What the task asks: Among the following entries, count the lines that contain "other" and report only the result.

Collected data:
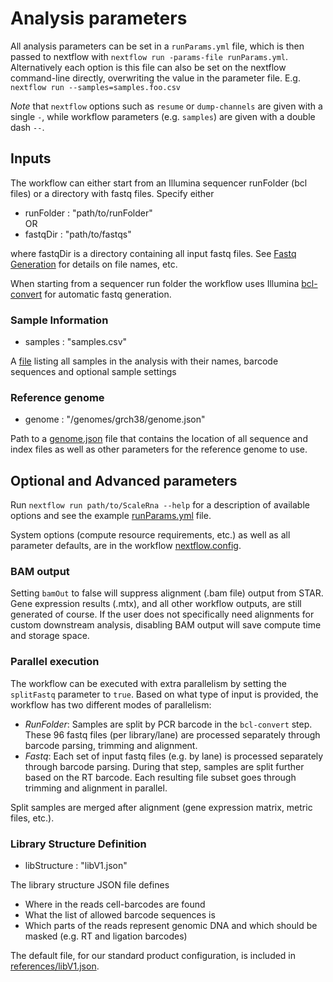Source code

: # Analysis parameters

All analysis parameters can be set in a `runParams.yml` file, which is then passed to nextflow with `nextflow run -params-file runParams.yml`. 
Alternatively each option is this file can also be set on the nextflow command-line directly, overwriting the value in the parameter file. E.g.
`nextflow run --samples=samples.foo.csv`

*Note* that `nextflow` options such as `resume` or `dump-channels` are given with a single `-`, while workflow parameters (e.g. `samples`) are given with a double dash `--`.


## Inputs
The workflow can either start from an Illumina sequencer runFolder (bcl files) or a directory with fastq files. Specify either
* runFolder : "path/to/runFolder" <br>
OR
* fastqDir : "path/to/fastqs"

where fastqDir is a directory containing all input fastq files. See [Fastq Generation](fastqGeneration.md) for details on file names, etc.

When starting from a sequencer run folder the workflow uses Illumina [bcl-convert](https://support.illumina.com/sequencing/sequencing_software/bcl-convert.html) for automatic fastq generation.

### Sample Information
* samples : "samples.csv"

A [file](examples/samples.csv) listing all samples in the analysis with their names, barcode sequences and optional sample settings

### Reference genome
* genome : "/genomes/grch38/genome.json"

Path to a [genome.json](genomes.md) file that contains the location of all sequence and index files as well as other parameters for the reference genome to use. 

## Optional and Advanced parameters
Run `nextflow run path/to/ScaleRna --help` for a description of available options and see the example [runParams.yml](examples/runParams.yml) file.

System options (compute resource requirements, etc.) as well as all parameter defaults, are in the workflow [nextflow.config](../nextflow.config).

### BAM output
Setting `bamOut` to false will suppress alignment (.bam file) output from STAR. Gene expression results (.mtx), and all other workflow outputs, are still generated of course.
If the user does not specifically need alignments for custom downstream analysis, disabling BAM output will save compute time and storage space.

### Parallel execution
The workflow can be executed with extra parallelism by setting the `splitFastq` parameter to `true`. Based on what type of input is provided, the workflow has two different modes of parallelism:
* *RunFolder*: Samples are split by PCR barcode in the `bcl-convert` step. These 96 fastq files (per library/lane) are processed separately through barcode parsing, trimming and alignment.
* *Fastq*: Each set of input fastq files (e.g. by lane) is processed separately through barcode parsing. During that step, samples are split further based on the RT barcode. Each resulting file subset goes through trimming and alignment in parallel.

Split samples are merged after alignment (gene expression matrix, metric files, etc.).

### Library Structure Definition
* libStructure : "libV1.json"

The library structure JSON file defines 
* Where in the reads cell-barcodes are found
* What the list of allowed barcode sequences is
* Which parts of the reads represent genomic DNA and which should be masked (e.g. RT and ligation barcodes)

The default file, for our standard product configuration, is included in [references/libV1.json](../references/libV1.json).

Answer box: 2